News / Reviews

August 2017

Gundula Janowitz 80th Anniversary


In 1972, the then 35 year old soprano with the so unmistakably silvery timbre and rapid vibrato that always sounded chaste (together with a slight, charming lisp) gave a Lieder recital at the Salzburg Festival. The programme consisted of virtually unknown Schubert as well as original and high-quality settings by Schubert's close friend Anselm Hüttenbrenner; the wonderful Irwin Gage accompanied her.
Orfeo has documented this recital along with many of her Gundula Janowitzmajor roles at the Vienna State Opera, often in live recordings of complete operas, but also in excerpted form on a portrait album. The latter includes Donna Anna in Don Giovanni under Karajan (1970), Agathe in Der Freischütz (1972) and Ariadne (1976) under Böhm as well as Don Carlo under Horst Stein (1970) – all operas available complete in the Orfeo catalogue – Monteverdi's Poppea (1963), Marzelline and Leonore (Fidelio 1962 and 1978) plus an exquisite excerpt from Meistersinger from 21 October 1975 with Janowitz as Eva and a jovially mischievous Karl Ridderbusch as Sachs.
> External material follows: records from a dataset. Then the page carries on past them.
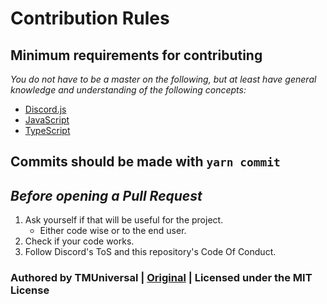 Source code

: # Contribution Rules

## Minimum requirements for contributing

_You do not have to be a master on the following, but at least have general knowledge and understanding of the following concepts:_

- [Discord.js]
- [JavaScript]
- [TypeScript]

## Commits should be made with `yarn commit`

## _Before opening a Pull Request_

1. Ask yourself if that will be useful for the project.
   - Either code wise or to the end user.
2. Check if your code works.
3. Follow Discord's ToS and this repository's Code Of Conduct.

### Authored by TMUniversal | [Original](https://github.com/TMUniversal/discord-bot-template/blob/master/.github/CONTRIBUTING.md) | Licensed under the MIT License

[discord.js]: https://github.com/hydrabolt/discord.js
[javascript]: https://en.wikipedia.org/wiki/JavaScript
[typescript]: https://www.typescriptlang.org/
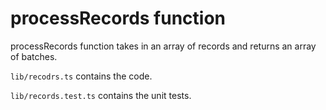 # processRecords function

processRecords function takes in an array of records and returns an array of batches.

`lib/recodrs.ts` contains the code.

`lib/records.test.ts` contains the unit tests.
There is also the small jewel of her Fiordiligi at the side of Christa Ludwig as Dorabella in a live recording of Così fan tutte under Josef Krips from the Vienna State Opera (1968).
Gundula Janowitz, who was born on 2 August 1937 in Berlin but was of Hungarian-Austrian extraction, and grew up and was trained in Graz, sang Wagner at Bayreuth as early as 1960: albeit "only" as a Flowermaiden in Parsifal – captured and easily identifiable on CD! This was followed in 1963 by Beethoven's Ninth Symphony with Grace Bumbry, Jess Thomas, George London and the Bayreuth Festival chorus and orchestra under Karl Böhm. Then everything went quite quickly. Thanks to Herbert von Karajan there followed an engagement at the Vienna State Opera, Pamina in Aix-en-Provence in 1963, Ilia (Idomeneo) the following year at Glyndebourne, a string of recordings, Strauss and Wagner in Salzburg (Sieglinde at the first Easter Festival in 1967). Jens Malte Fischer, in his 1995 book Große Stimmen, rightly praised the "marmoreal beauty" of her singing, "as cool as it is classically rigorous".
The great years in Gundula Janowitz's career were the 1970s and 1980s. And yet the Vienna live recording of the "Dove sono" of her Countess in Figaro from 7 February 1990 on the portrait album demonstrates that, shortly before she retired from the stage – she would later still give recitals – her voice had lost none of its character, even though in terms of substance it had been somewhat compromised by singing the great Verdi and Wagner roles like Sieglinde, Elsa and Elisabeth (Tannhäuser). The downside of her exceptionally slender bright voice, rich in harmonics, was that there was always the danger of a certain metallic shrillness.